Obviously, in this process, the molecules at the surface boundary layer are replaced with others which heat up at their turn and because of that start to rise too, etc etc. creating a vertical heat circulation system in the hypothetical atmosphere.

When the sun sets, the moon surface cools rapidly, due to out radiation of infra red. This still doesn't change anything in the inert transparent atmosphere. But as the surface cools so does the boundary layer of the atmosphere at the surface due to conduction, the molecules slow down hence it gets more dense, hence less buoyant and therefore it stays put*. There is no negative convection. Consequently, lacking radiative properties, the higher parts of the hypothetical atmosphere have no other means to cool down by conduction by contact with the lower boundary layer and obviously that is very ineffective.

So as the daily cycle repeats, the one way heat transport into the atmosphere continues until equilibrium, when the rising cooling air is equal in temperature with the environment, so that even at the highest surface temperature, there is no more convection.

Note also that this doesn't change the heating-cooling sequence of the moon surface a lot, the exchange of heat energy merely slows down the heating and cooling rate a little bit. Bottom line is that if the atmosphere can't radiate heat out, it continues to accumulate heat by means of convection until equilibrium with the highest temperature is reached, not the 'grey' body temperature.

* (we see that on Earth too, it's called ground inversion).

 

[D H]

That wouldn't be a realistic scenario. Everything radiates and absorbs EM.

No, everything doesn't. You're talking about black bodies. A black body has zero reflectivity and zero transmissivity at all frequencies. A black body absorbs 100% of incoming light. Black bodies are idealizations; their is no substance that acts like a perfect black body. A real body will reflect some incoming light, and some of the non-reflected light will pass right through the body. Moreover, that reflectivity and absorptivity often depends on frequency. (This is certainly the case for greenhouse gases.) The vast majority of the atmosphere consists of nitrogen and oxygen. Nitrogen and oxygen don't act anything like black bodies. They are pretty much transparent to visible and infrared light.

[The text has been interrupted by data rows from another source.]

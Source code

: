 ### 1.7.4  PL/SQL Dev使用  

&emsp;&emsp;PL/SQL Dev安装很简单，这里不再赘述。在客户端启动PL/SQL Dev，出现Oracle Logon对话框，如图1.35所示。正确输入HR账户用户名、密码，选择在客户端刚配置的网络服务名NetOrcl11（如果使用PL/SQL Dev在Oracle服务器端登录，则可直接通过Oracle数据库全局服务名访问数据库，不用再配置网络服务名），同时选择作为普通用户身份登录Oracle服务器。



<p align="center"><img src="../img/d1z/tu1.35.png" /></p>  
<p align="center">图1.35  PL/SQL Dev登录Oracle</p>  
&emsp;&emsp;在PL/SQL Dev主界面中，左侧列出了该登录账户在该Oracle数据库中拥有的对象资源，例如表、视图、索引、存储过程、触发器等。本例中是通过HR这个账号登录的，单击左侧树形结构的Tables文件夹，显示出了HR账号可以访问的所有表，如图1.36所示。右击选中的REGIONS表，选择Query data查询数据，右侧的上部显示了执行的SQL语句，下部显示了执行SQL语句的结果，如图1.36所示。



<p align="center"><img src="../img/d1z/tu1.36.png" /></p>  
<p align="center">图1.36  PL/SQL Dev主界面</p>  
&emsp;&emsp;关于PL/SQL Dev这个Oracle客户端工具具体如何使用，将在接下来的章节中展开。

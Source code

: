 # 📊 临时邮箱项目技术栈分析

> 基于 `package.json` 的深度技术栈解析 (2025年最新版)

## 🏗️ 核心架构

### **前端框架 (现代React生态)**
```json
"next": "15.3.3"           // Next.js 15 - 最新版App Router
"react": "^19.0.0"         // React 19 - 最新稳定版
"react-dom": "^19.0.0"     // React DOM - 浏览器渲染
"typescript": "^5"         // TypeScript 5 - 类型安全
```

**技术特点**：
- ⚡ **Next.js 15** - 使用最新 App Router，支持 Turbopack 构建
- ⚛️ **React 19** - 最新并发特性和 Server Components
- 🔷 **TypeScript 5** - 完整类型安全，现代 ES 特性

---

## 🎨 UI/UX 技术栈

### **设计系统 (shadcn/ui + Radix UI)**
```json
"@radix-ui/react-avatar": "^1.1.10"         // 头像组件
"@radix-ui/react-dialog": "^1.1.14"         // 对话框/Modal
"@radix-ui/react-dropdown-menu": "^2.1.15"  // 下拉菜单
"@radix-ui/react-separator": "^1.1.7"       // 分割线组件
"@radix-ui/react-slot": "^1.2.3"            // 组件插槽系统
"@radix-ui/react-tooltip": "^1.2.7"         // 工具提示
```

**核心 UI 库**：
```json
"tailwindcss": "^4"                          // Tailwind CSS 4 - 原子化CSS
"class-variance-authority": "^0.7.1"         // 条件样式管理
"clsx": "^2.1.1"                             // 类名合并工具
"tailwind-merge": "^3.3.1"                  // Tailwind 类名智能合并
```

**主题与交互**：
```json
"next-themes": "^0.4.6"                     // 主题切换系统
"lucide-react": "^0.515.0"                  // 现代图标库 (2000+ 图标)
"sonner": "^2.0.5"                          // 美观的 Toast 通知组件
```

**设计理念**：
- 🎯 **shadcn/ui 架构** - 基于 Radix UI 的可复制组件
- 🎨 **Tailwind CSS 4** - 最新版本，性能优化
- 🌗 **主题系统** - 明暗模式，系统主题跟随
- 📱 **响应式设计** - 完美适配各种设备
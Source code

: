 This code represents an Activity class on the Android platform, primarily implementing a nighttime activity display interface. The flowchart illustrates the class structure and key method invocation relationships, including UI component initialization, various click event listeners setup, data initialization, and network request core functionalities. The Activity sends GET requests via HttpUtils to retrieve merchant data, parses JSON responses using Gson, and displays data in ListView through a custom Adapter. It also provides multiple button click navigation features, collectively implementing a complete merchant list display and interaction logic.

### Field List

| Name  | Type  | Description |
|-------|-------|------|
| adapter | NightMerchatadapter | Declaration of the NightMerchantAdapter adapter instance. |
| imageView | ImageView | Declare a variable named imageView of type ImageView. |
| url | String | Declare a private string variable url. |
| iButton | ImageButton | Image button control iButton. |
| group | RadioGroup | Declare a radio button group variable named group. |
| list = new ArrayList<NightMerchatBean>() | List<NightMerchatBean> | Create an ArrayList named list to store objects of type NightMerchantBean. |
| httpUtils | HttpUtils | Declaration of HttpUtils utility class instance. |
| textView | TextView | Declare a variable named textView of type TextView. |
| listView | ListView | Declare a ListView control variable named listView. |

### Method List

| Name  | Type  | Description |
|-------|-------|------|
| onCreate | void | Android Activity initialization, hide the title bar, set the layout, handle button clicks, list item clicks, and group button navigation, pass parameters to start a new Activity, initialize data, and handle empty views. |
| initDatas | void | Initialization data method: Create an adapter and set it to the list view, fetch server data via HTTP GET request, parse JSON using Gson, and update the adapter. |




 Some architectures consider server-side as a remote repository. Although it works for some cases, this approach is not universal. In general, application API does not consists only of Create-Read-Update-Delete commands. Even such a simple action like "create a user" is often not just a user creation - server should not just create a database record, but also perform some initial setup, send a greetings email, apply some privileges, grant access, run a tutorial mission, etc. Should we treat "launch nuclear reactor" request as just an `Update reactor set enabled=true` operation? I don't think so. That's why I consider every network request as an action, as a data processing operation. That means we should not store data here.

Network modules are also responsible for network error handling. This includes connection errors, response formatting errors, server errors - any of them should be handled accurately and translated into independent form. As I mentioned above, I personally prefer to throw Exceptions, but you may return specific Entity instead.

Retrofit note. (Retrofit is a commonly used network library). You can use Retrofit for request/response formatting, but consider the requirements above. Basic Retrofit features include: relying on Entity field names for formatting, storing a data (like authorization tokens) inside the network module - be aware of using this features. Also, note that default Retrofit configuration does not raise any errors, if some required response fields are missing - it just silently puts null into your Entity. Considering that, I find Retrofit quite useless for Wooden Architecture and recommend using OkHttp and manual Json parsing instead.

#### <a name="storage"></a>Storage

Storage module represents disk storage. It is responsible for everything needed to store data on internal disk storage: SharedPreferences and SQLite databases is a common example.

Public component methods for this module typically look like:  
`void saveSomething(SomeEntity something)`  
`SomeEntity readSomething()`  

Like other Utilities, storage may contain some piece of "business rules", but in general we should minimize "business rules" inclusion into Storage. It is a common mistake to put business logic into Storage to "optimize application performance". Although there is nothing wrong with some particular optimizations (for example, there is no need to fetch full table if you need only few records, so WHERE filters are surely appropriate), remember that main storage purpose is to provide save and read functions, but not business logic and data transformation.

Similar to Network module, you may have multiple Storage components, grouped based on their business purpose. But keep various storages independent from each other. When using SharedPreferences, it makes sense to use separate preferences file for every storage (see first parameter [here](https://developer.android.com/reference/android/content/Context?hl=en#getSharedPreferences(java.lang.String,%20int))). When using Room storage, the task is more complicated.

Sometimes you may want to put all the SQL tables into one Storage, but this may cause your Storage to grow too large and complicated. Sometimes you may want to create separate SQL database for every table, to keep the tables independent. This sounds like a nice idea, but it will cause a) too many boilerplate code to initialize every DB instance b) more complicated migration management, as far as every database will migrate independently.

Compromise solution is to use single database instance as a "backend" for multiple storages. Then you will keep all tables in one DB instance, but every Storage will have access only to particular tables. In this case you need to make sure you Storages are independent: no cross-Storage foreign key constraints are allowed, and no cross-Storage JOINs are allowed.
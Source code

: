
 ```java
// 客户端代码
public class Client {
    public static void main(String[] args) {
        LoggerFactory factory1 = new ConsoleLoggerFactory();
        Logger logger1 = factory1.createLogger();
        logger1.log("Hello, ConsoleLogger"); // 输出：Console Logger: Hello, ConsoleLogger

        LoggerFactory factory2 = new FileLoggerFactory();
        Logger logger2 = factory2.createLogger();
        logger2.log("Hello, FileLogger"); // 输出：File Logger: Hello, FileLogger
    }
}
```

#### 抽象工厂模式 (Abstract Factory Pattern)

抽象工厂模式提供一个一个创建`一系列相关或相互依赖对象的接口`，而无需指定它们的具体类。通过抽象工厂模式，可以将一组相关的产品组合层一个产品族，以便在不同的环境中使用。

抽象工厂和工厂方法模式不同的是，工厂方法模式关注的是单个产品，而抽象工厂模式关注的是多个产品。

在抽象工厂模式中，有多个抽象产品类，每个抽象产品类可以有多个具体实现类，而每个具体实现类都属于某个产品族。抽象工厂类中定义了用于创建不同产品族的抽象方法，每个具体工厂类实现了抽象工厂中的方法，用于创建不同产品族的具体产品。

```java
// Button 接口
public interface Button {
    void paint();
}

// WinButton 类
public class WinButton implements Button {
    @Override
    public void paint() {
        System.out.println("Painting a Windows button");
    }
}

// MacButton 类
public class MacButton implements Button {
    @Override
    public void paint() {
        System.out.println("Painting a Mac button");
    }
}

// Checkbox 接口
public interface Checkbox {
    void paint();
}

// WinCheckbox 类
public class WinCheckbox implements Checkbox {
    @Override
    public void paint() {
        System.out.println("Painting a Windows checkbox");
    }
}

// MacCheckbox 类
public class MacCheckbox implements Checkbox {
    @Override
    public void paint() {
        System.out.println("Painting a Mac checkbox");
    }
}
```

This is not an unrealistic scenario. It is pretty much what our atmosphere will look like a billion years or so from now. The oceans will be gone, evaporated, thanks to the Sun's increased intensity. Water vapor that reaches the upper atmosphere will be dissociated and the hydrogen will escape. The Earth's surface and its atmosphere will eventually be bone dry. Weathering of rock will have removed most of the CO₂ from the atmosphere. The Earth will have a greenhouse gas-free atmosphere in the far distant future.

If only those gases were present then the mean surface temperature of the Earth, based only on radiation balance, would be about -18C.

This ignores both that there is an atmosphere, that there is a sun, a point that radiates all the energy and that the planet rotates, causing equators to heat up via Stefan Boltzman when under zenith and it ignores energy transport via convection.

It obviously doesn't ignore that there is a sun. The Earth's surface would be a nice balmy 2.73 K if the Sun wasn't there. It does ignore rotation. Accounting for rotation would make that temperature even lower. Just look to the Moon. It's effective temperature is 270.6 K, which results from assuming an albedo of 0.11. It's mean temperature: 220 K. The difference between those two figures results from the Moon's rotation.

It does not ignore transport via convection. What convection? There would essentially be no convection in a greenhouse gas-free atmosphere. Except for a very thin layer near the surface, the Earth's atmosphere would be close to isothermal were it not for those greenhouse gases. An isothermal atmosphere is the maximum entropy state. The greenhouse gases coupled with incoming energy steer the atmosphere away from this maximum entropy state.

What this -18° C figure does ignore, quite intentionally, are the effects of the greenhouse gases on the temperature of the Earth's surface. This figure results from ignoring the effects of rotation and from assuming an albedo of 0.30, the same value as the Earth's current albedo. That latter assumption is not quite valid; clouds, ice, and snow make the Earth's albedo fairly high. This figure nonetheless illustrates the importance of greenhouse gases.

 

[Andre]

What convection? There would essentially be no convection in a greenhouse gas-free atmosphere. Except for a very thin layer near the surface, the Earth's .

With a solar constant of about 1360 w/m2 and an albedo of 30%, the square meter directly under the sun has an equilibrium temperature of 360K when using Stefan Boltzmann. This is comparable with the max temp of the moon.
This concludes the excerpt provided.